Insights & Resources to Improve the Uptake of the MenB Vaccine Among Adolescent & Young Adult Populations
Thursday June 16
1 CHES Credit/1 CPH Credit Available
This presentation will utilize the Social Ecological Model as a guiding framework to highlight various factors that influence Meningitis B vaccination. Insights from a mother who lost her daughter to Meningitis B before a vaccine was available in the United States will share insights from both her personal experience and clinical perspective as a Registered Nurse. This presentation will conclude with novel resources and strategies to overcome common barriers to MenB vaccination in public health practice including a meningococcal disease vaccination algorithm for health care providers and a Meningitis Student Hub for peer health educators and student populations.
• Participants will be able to understand the difference between ACIP MenB and MenACWY vaccination recommendations.
• Participants will obtain tools and resources to overcome common barriers to MenB vaccination in public health practice.

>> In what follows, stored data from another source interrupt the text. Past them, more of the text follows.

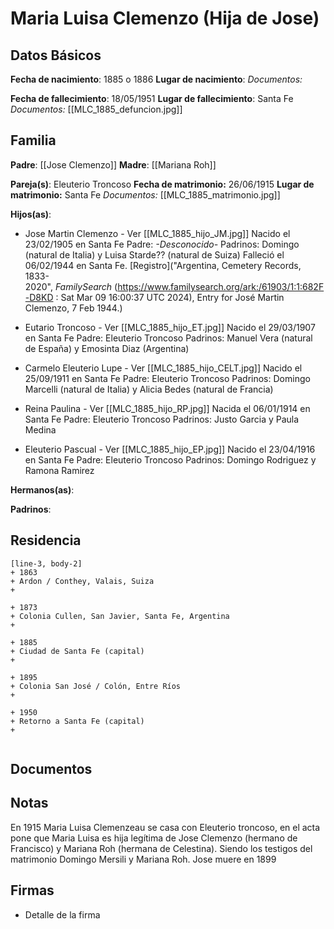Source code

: # Maria Luisa Clemenzo (Hija de Jose)

## Datos Básicos

**Fecha de nacimiento**: 1885 o 1886
**Lugar de nacimiento**:
*Documentos:*

**Fecha de fallecimiento**: 18/05/1951
**Lugar de fallecimiento**: Santa Fe
*Documentos:* [[MLC_1885_defuncion.jpg]]

## Familia

**Padre**: [[Jose Clemenzo]]
**Madre**: [[Mariana Roh]]

**Pareja(s)**: Eleuterio Troncoso
**Fecha de matrimonio:** 26/06/1915
**Lugar de matrimonio:** Santa Fe
*Documentos:* [[MLC_1885_matrimonio.jpg]]

**Hijos(as)**:

- Jose Martin Clemenzo - Ver [[MLC_1885_hijo_JM.jpg]]
	Nacido el 23/02/1905 en Santa Fe
	Padre: *-Desconocido-*
	Padrinos: Domingo (natural de Italia) y Luisa Starde?? (natural de Suiza)
	Falleció el 06/02/1944 en Santa Fe. [Registro]("Argentina, Cemetery Records, 1833-2020", _FamilySearch_ (https://www.familysearch.org/ark:/61903/1:1:682F-D8KD : Sat Mar 09 16:00:37 UTC 2024), Entry for José Martin Clemenzo, 7 Feb 1944.)

- Eutario Troncoso - Ver [[MLC_1885_hijo_ET.jpg]]
	Nacido el 29/03/1907 en Santa Fe
	Padre: Eleuterio Troncoso
	Padrinos: Manuel Vera (natural de España) y Emosinta Diaz (Argentina)

- Carmelo Eleuterio Lupe - Ver [[MLC_1885_hijo_CELT.jpg]]
	Nacido el 25/09/1911 en Santa Fe
	Padre: Eleuterio Troncoso
	Padrinos: Domingo Marcelli (natural de Italia) y Alicia Bedes (natural de Francia)

- Reina Paulina - Ver [[MLC_1885_hijo_RP.jpg]]
	Nacida el 06/01/1914 en Santa Fe
	Padre: Eleuterio Troncoso
	Padrinos: Justo Garcia y Paula Medina

- Eleuterio Pascual - Ver [[MLC_1885_hijo_EP.jpg]]
	Nacido el 23/04/1916 en Santa Fe
	Padre: Eleuterio Troncoso
	Padrinos: Domingo Rodriguez y Ramona Ramirez
	

**Hermanos(as)**:

**Padrinos**:

## Residencia

```timeline
[line-3, body-2]
+ 1863
+ Ardon / Conthey, Valais, Suiza
+ 

+ 1873 
+ Colonia Cullen, San Javier, Santa Fe, Argentina
+
  
+ 1885
+ Ciudad de Santa Fe (capital)
+ 
  
+ 1895
+ Colonia San José / Colón, Entre Ríos
+ 
  
+ 1950
+ Retorno a Santa Fe (capital)
+
    
```

## Documentos


## Notas
En 1915 Maria Luisa Clemenzeau se casa con Eleuterio troncoso, en el acta pone que Maria Luisa es hija legítima de Jose Clemenzo (hermano de Francisco) y Mariana Roh (hermana de Celestina). Siendo los testigos del matrimonio Domingo Mersili y Mariana Roh. Jose muere en 1899

## Firmas
- Detalle de la firma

• Participants will be able to support Meningitis B public health interventions through receiving new resources.
Speaker Bio: Patti Wukovits is a Registered Nurse and Executive Director of the Kimberly Coffey Foundation. After losing her 17-year-old daughter Kimberly to Meningitis B in 2012, Patti formed the Foundation in her daughter’s name to improve awareness of meningococcal disease and the vaccines available to help prevent it. As a prominent advocate of meningitis prevention, she has shared her story with thousands of healthcare providers, policymakers, school administrators, and students around the world and played a critical role in the passing of New York State’s meningococcal disease vaccination law in 2016. Patti currently serves on the policy and advocacy committee of the New York State Public Health Association. Her Foundation partnered with the Emily Stillman Foundation in 2017 to launch the Meningitis B Action Project, a nationwide disease awareness and advocacy initiative. Patti lives on Long Island, NY, with her husband John. In addition to Kimberly, she has three children, son Chris, stepson John, and stepdaughter Jaclyn. Patti holds a Bachelor of Science degree in Nursing from Chamberlain University.
Recruiting the Best: Beating The Competition To Hire People For Your Agency
Thursday May 19
1 CHES Credit/1 CPH Credit Available
The public health workforce has been depleted for decades, and COVID-19 has caused additional attrition due to stress, burnout, and harassment. There is now funding available to replenish the workforce, but leveraging it strategically requires understanding the specific talent needed to fill workforce gaps. At the same time, health departments are competing with other employers, including the private and nonprofit sectors, to hire candidates with specialized skills. Many job-seekers who would otherwise seek to work in health departments experience barriers to hiring, including slow and complex civil service hiring mechanisms.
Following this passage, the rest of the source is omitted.